══ TASK DATA

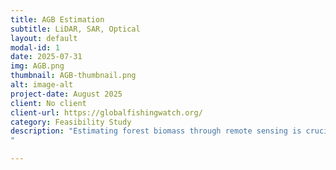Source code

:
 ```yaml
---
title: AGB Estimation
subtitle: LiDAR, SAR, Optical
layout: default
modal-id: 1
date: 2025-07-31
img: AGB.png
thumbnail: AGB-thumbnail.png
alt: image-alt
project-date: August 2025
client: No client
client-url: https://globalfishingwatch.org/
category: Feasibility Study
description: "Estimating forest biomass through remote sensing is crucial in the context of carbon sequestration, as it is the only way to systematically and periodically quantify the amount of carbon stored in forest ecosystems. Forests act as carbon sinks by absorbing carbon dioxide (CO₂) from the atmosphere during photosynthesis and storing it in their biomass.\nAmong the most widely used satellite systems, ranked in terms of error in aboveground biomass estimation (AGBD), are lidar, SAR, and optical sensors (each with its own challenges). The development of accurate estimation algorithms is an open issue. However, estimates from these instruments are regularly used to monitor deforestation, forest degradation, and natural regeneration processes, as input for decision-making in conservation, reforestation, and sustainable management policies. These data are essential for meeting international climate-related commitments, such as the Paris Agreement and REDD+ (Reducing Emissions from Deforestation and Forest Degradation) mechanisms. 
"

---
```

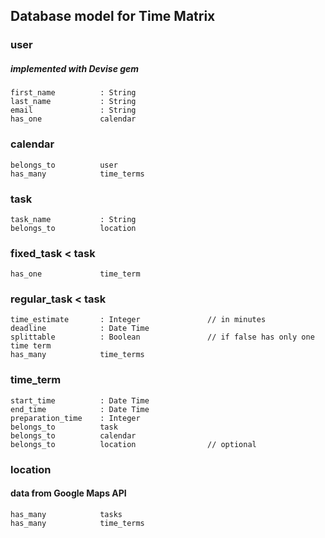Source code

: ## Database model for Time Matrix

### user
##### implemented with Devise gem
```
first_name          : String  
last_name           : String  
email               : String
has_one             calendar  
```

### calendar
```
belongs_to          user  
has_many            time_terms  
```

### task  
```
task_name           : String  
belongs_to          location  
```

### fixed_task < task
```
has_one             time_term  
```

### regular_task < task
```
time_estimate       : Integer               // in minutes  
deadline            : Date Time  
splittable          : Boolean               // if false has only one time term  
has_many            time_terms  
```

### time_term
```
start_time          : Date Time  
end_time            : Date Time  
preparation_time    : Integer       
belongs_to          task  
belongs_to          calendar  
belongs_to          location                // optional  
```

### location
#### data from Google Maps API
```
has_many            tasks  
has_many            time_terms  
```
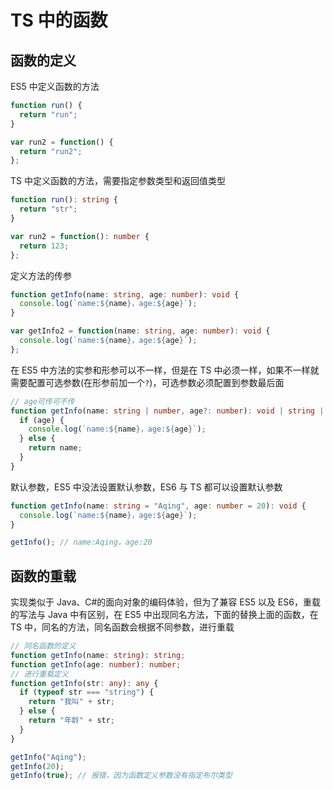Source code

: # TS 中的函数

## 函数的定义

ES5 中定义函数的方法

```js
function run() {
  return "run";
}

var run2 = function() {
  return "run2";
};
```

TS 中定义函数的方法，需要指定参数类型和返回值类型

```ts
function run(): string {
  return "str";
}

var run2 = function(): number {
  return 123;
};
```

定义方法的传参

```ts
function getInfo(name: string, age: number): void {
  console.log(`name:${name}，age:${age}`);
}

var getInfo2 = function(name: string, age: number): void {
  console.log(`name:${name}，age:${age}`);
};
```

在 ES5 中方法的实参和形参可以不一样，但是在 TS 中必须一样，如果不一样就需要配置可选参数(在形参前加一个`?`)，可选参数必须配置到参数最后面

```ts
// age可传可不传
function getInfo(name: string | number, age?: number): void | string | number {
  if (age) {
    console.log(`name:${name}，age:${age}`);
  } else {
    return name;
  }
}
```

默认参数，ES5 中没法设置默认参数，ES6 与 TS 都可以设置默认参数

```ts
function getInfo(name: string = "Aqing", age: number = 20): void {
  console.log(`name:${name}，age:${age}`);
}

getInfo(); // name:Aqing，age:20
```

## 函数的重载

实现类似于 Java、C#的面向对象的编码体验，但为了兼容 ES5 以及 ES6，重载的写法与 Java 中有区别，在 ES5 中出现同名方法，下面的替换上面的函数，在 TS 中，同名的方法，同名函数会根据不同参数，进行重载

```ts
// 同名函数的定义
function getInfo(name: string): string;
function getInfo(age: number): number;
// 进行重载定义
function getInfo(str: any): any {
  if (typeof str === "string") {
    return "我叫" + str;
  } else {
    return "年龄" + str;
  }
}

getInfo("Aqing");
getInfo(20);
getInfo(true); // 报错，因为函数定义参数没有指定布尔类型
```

════

WORK REQUIRED >> Line count for "function": give the number of lines in the data above that include it, and nothing else.

RESULT >> 11